_Aim of the task_: All the entries need to be quoted exactly, apart from the pictures, which you should drop.

*** Provided data ***

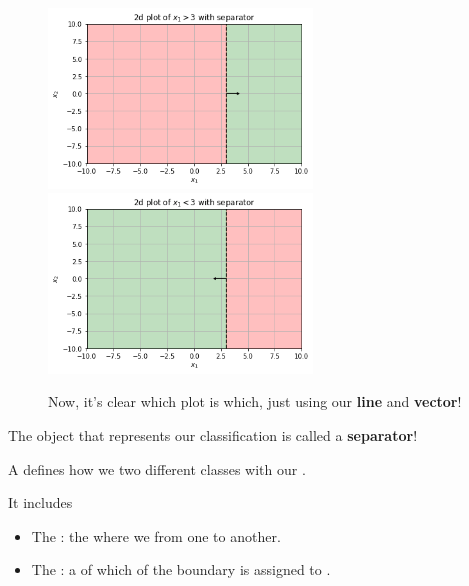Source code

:         \begin{figure}[H]
                \includegraphics[width=70mm,scale=0.5]{images/classification_images/x1_2d_plot_separator.png}
                \includegraphics[width=70mm,scale=0.5]{images/classification_images/x1_2d_plot_separator_reversed.png}
                
                \caption*{Now, it's clear which plot is which, just using our \textbf{line} and \textbf{vector}!}
        \end{figure}
        
        The object that represents our classification is called a \textbf{separator}!
            \\
            
        \begin{definition}
            A  defines how we  two different classes with our .
            
            It includes
            
            \begin{itemize}
                \item The : the  where we  from one  to another.
                \item The : a  of which  of the boundary is assigned to .
            \end{itemize}
        \end{definition}
        
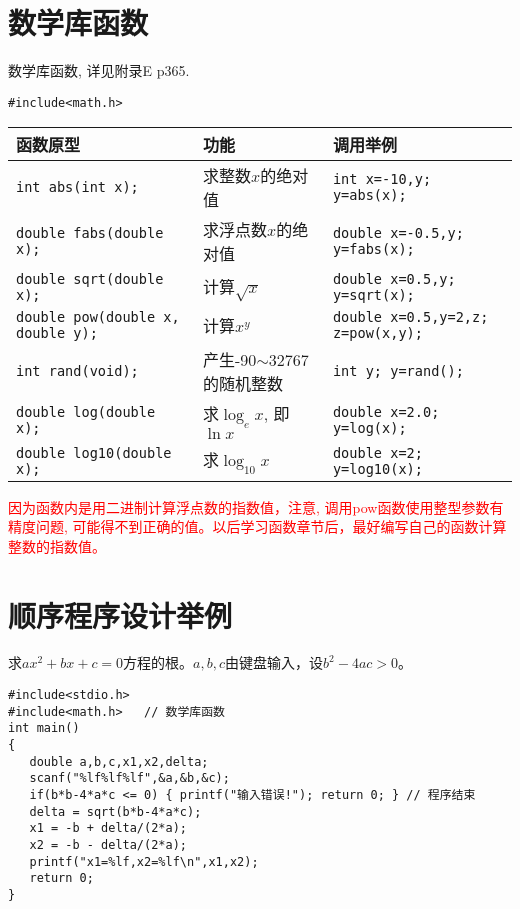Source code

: \section{数学库函数}

\begin{frame}[fragile]{数学库函数, 详见附录E p365.}
\begin{lstlisting}
#include<math.h>
\end{lstlisting}
\resizebox{\textwidth}{!} {
\begin{tabular}{|l|l|l|}
	\hline
	函数原型 & 功能 & 调用举例\\
	\hline
	\lstinline|int abs(int x);| & 求整数$x$的绝对值 & \lstinline|int x=-10,y; y=abs(x);|\\ 
	\hline 
    \lstinline|double fabs(double x);| &求浮点数$x$的绝对值 & \lstinline|double x=-0.5,y; y=fabs(x);| \\ 
	\hline 
	\lstinline|double sqrt(double x);| &计算$\sqrt{x}$ & \lstinline|double x=0.5,y; y=sqrt(x);|\\ 
	\hline 
    \lstinline|double pow(double x, double y);| &计算$x^y$ & \lstinline|double x=0.5,y=2,z; z=pow(x,y);|\\ 
	\hline 
	\lstinline|int rand(void);| &产生-90$\sim$32767的随机整数 & \lstinline|int y; y=rand();|\\
	\hline 
	\lstinline|double log(double x);| &求$\log_e x$, 即$\ln x$ & \lstinline|double x=2.0; y=log(x);| \\
	\hline 
	\lstinline|double log10(double x);| &求$\log_{10} x$ &\lstinline|double x=2; y=log10(x);|\\ 
	\hline  
\end{tabular} 
}
\medskip

\textcolor{red}{因为函数内是用二进制计算浮点数的指数值，注意, 调用pow函数使用整型参数有精度问题, 可能得不到正确的值。以后学习函数章节后，最好编写自己的函数计算整数的指数值。}
\end{frame}

\section{顺序程序设计举例}

\begin{frame}[fragile]
\begin{example}[例3.5 p64]
	求$ax^2+bx+c=0$方程的根。$a,b,c$由键盘输入，设$b^2-4ac>0$。
\end{example}
\begin{lstlisting}
#include<stdio.h>
#include<math.h>   // 数学库函数        
int main()                   
{                            
   double a,b,c,x1,x2,delta;
   scanf("%lf%lf%lf",&a,&b,&c);
   if(b*b-4*a*c <= 0) { printf("输入错误!"); return 0; } // 程序结束
   delta = sqrt(b*b-4*a*c);
   x1 = -b + delta/(2*a);
   x2 = -b - delta/(2*a);
   printf("x1=%lf,x2=%lf\n",x1,x2);
   return 0;           
}                            
\end{lstlisting}
\end{frame}

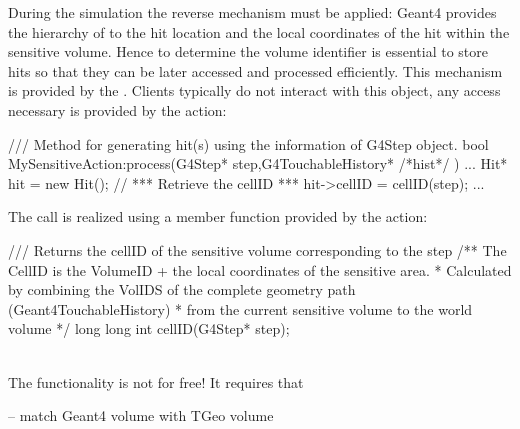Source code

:\noindent 
During the simulation the reverse mechanism must be applied: Geant4 provides
the hierarchy of  to the hit location and the local coordinates
of the hit within the sensitive volume. Hence to determine the volume identifier
is essential to store hits so that they can be later accessed and processed efficiently.
This mechanism is provided by the . Clients typically do not
interact with this object, any access necessary is provided by the
 action:
\begin{unnumberedcode}
  /// Method for generating hit(s) using the information of G4Step object.
  bool MySensitiveAction:process(G4Step* step,G4TouchableHistory* /*hist*/ ) {
    ...
    Hit* hit = new Hit();
    // *** Retrieve the cellID  ***
    hit->cellID = cellID(step);
    ...
  }
\end{unnumberedcode}
The call is realized using a member function provided by the 
 action:
\begin{unnumberedcode}
  /// Returns the cellID of the sensitive volume corresponding to the step
  /** The CellID is the VolumeID + the local coordinates of the sensitive area.
   *  Calculated by combining the VolIDS of the complete geometry path (Geant4TouchableHistory)
   *  from the current sensitive volume to the world volume
   */
  long long int cellID(G4Step* step);
\end{unnumberedcode}

\noindent
{}\\
The  functionality is not for free! It requires that


\noindent
-- match Geant4 volume with TGeo volume


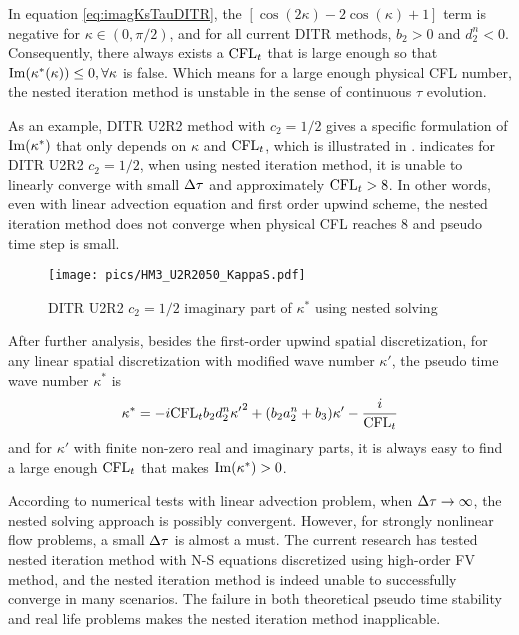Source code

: In equation \eqref{eq:imagKsTauDITR},
the $\left[\cos(2\kappa) -2\cos(\kappa) + 1\right]$ term
is negative for $\kappa \in (0, \pi/2)$, and for
all current DITR methods, $b_2>0$ and $d_2^n < 0$.
Consequently, there always exists a $\text{CFL}_t$ that is large enough
so that $\mathrm{Im}(\kappa^*(\kappa)) \leq 0, \forall \kappa$ is false.
Which means for a large enough physical CFL number, the nested
iteration method is unstable in the sense of continuous $\tau$
evolution.

As an example, DITR U2R2 method with $c_2=1/2$ gives
a specific formulation of $\mathrm{Im}(\kappa^*)$ that only depends on $\kappa$
and $\text{CFL}_t$, which is illustrated in .
 indicates for DITR U2R2 $c_2=1/2$,
when using nested iteration method, it is unable to linearly converge
with small ${\Delta} \tau$ and approximately $\text{CFL}_t > 8$.
In other words, even with linear advection equation and first order upwind
scheme,
the nested iteration method does not converge when physical CFL reaches 8
and pseudo time step is small.

\begin{figure}[htbp]
    \centering
    \texttt{[image: pics/HM3\_U2R2050\_KappaS.pdf]}
    \caption[]{DITR U2R2 $c_2=1/2$ imaginary part of $\kappa^*$ using
        nested solving}
    \label{fig:HM3_U2R2050_KappaS}
\end{figure}

After further analysis,
besides the first-order upwind spatial discretization,
for any linear spatial discretization with modified wave number $\kappa'$,
the pseudo time wave number $\kappa^*$ is
\begin{equation}
    \begin{aligned}
        \kappa^* =
        -i\text{CFL}_t b_2 d_2^n {\kappa'}^2
        + (b_2a_2^n + b_3) \kappa' - \frac{i}{\text{CFL}_t}
    \end{aligned}
    \label{eq:imagKsTauDITR_General}
\end{equation}
and for $\kappa'$ with finite non-zero real and imaginary parts,
it is always easy to find a large enough $\text{CFL}_t$ that makes
$\mathrm{Im}(\kappa^*) > 0$.


According to numerical tests with linear advection problem,
when ${\Delta} \tau \rightarrow \infty$, the nested solving
approach is possibly convergent. However, for strongly nonlinear
flow problems, a small ${\Delta} \tau$ is almost a must.
The current research has tested nested iteration method
with N-S equations discretized using high-order FV method,
and the nested iteration method is indeed unable to successfully
converge in many scenarios.
The failure in both theoretical pseudo time stability and
real life problems makes
the nested iteration method inapplicable.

***

_Answer to the problem_:
Source code

:         \begin{figure}[H]
                \includegraphics[width=70mm,scale=0.5]{images/classification_images/x1_2d_plot_separator.png}
                \includegraphics[width=70mm,scale=0.5]{images/classification_images/x1_2d_plot_separator_reversed.png}
                
                \caption*{Now, it's clear which plot is which, just using our \textbf{line} and \textbf{vector}!}
        \end{figure}
        
        The object that represents our classification is called a \textbf{separator}!
            \\
            
        \begin{definition}
            A  defines how we  two different classes with our .
            
            It includes
            
            \begin{itemize}
                \item The : the  where we  from one  to another.
                \item The : a  of which  of the boundary is assigned to .
            \end{itemize}
        \end{definition}
        
Source code

: \section{数学库函数}

\begin{frame}[fragile]{数学库函数, 详见附录E p365.}
\begin{lstlisting}
#include<math.h>
\end{lstlisting}
\resizebox{\textwidth}{!} {
\begin{tabular}{|l|l|l|}
	\hline
	函数原型 & 功能 & 调用举例\\
	\hline
	\lstinline|int abs(int x);| & 求整数$x$的绝对值 & \lstinline|int x=-10,y; y=abs(x);|\\ 
	\hline 
    \lstinline|double fabs(double x);| &求浮点数$x$的绝对值 & \lstinline|double x=-0.5,y; y=fabs(x);| \\ 
	\hline 
	\lstinline|double sqrt(double x);| &计算$\sqrt{x}$ & \lstinline|double x=0.5,y; y=sqrt(x);|\\ 
	\hline 
    \lstinline|double pow(double x, double y);| &计算$x^y$ & \lstinline|double x=0.5,y=2,z; z=pow(x,y);|\\ 
	\hline 
	\lstinline|int rand(void);| &产生-90$\sim$32767的随机整数 & \lstinline|int y; y=rand();|\\
	\hline 
	\lstinline|double log(double x);| &求$\log_e x$, 即$\ln x$ & \lstinline|double x=2.0; y=log(x);| \\
	\hline 
	\lstinline|double log10(double x);| &求$\log_{10} x$ &\lstinline|double x=2; y=log10(x);|\\ 
	\hline  
\end{tabular} 
}
\medskip

\textcolor{red}{因为函数内是用二进制计算浮点数的指数值，注意, 调用pow函数使用整型参数有精度问题, 可能得不到正确的值。以后学习函数章节后，最好编写自己的函数计算整数的指数值。}
\end{frame}

\section{顺序程序设计举例}

\begin{frame}[fragile]
\begin{example}[例3.5 p64]
	求$ax^2+bx+c=0$方程的根。$a,b,c$由键盘输入，设$b^2-4ac>0$。
\end{example}
\begin{lstlisting}
#include<stdio.h>
#include<math.h>   // 数学库函数        
int main()                   
{                            
   double a,b,c,x1,x2,delta;
   scanf("%lf%lf%lf",&a,&b,&c);
   if(b*b-4*a*c <= 0) { printf("输入错误!"); return 0; } // 程序结束
   delta = sqrt(b*b-4*a*c);
   x1 = -b + delta/(2*a);
   x2 = -b - delta/(2*a);
   printf("x1=%lf,x2=%lf\n",x1,x2);
   return 0;           
}                            
\end{lstlisting}
\end{frame}

Source code

:\noindent 
During the simulation the reverse mechanism must be applied: Geant4 provides
the hierarchy of  to the hit location and the local coordinates
of the hit within the sensitive volume. Hence to determine the volume identifier
is essential to store hits so that they can be later accessed and processed efficiently.
This mechanism is provided by the . Clients typically do not
interact with this object, any access necessary is provided by the
 action:
\begin{unnumberedcode}
  /// Method for generating hit(s) using the information of G4Step object.
  bool MySensitiveAction:process(G4Step* step,G4TouchableHistory* /*hist*/ ) {
    ...
    Hit* hit = new Hit();
    // *** Retrieve the cellID  ***
    hit->cellID = cellID(step);
    ...
  }
\end{unnumberedcode}
The call is realized using a member function provided by the 
 action:
\begin{unnumberedcode}
  /// Returns the cellID of the sensitive volume corresponding to the step
  /** The CellID is the VolumeID + the local coordinates of the sensitive area.
   *  Calculated by combining the VolIDS of the complete geometry path (Geant4TouchableHistory)
   *  from the current sensitive volume to the world volume
   */
  long long int cellID(G4Step* step);
\end{unnumberedcode}

\noindent
{}\\
The  functionality is not for free! It requires that


\noindent
-- match Geant4 volume with TGeo volume


Source code

: In equation \eqref{eq:imagKsTauDITR},
the $\left[\cos(2\kappa) -2\cos(\kappa) + 1\right]$ term
is negative for $\kappa \in (0, \pi/2)$, and for
all current DITR methods, $b_2>0$ and $d_2^n < 0$.
Consequently, there always exists a $\text{CFL}_t$ that is large enough
so that $\mathrm{Im}(\kappa^*(\kappa)) \leq 0, \forall \kappa$ is false.
Which means for a large enough physical CFL number, the nested
iteration method is unstable in the sense of continuous $\tau$
evolution.

As an example, DITR U2R2 method with $c_2=1/2$ gives
a specific formulation of $\mathrm{Im}(\kappa^*)$ that only depends on $\kappa$
and $\text{CFL}_t$, which is illustrated in .
 indicates for DITR U2R2 $c_2=1/2$,
when using nested iteration method, it is unable to linearly converge
with small ${\Delta} \tau$ and approximately $\text{CFL}_t > 8$.
In other words, even with linear advection equation and first order upwind
scheme,
the nested iteration method does not converge when physical CFL reaches 8
and pseudo time step is small.

\begin{figure}[htbp]
    \centering
    \texttt{[image: pics/HM3\_U2R2050\_KappaS.pdf]}
    \caption[]{DITR U2R2 $c_2=1/2$ imaginary part of $\kappa^*$ using
        nested solving}
    \label{fig:HM3_U2R2050_KappaS}
\end{figure}

After further analysis,
besides the first-order upwind spatial discretization,
for any linear spatial discretization with modified wave number $\kappa'$,
the pseudo time wave number $\kappa^*$ is
\begin{equation}
    \begin{aligned}
        \kappa^* =
        -i\text{CFL}_t b_2 d_2^n {\kappa'}^2
        + (b_2a_2^n + b_3) \kappa' - \frac{i}{\text{CFL}_t}
    \end{aligned}
    \label{eq:imagKsTauDITR_General}
\end{equation}
and for $\kappa'$ with finite non-zero real and imaginary parts,
it is always easy to find a large enough $\text{CFL}_t$ that makes
$\mathrm{Im}(\kappa^*) > 0$.


According to numerical tests with linear advection problem,
when ${\Delta} \tau \rightarrow \infty$, the nested solving
approach is possibly convergent. However, for strongly nonlinear
flow problems, a small ${\Delta} \tau$ is almost a must.
The current research has tested nested iteration method
with N-S equations discretized using high-order FV method,
and the nested iteration method is indeed unable to successfully
converge in many scenarios.
The failure in both theoretical pseudo time stability and
real life problems makes
the nested iteration method inapplicable.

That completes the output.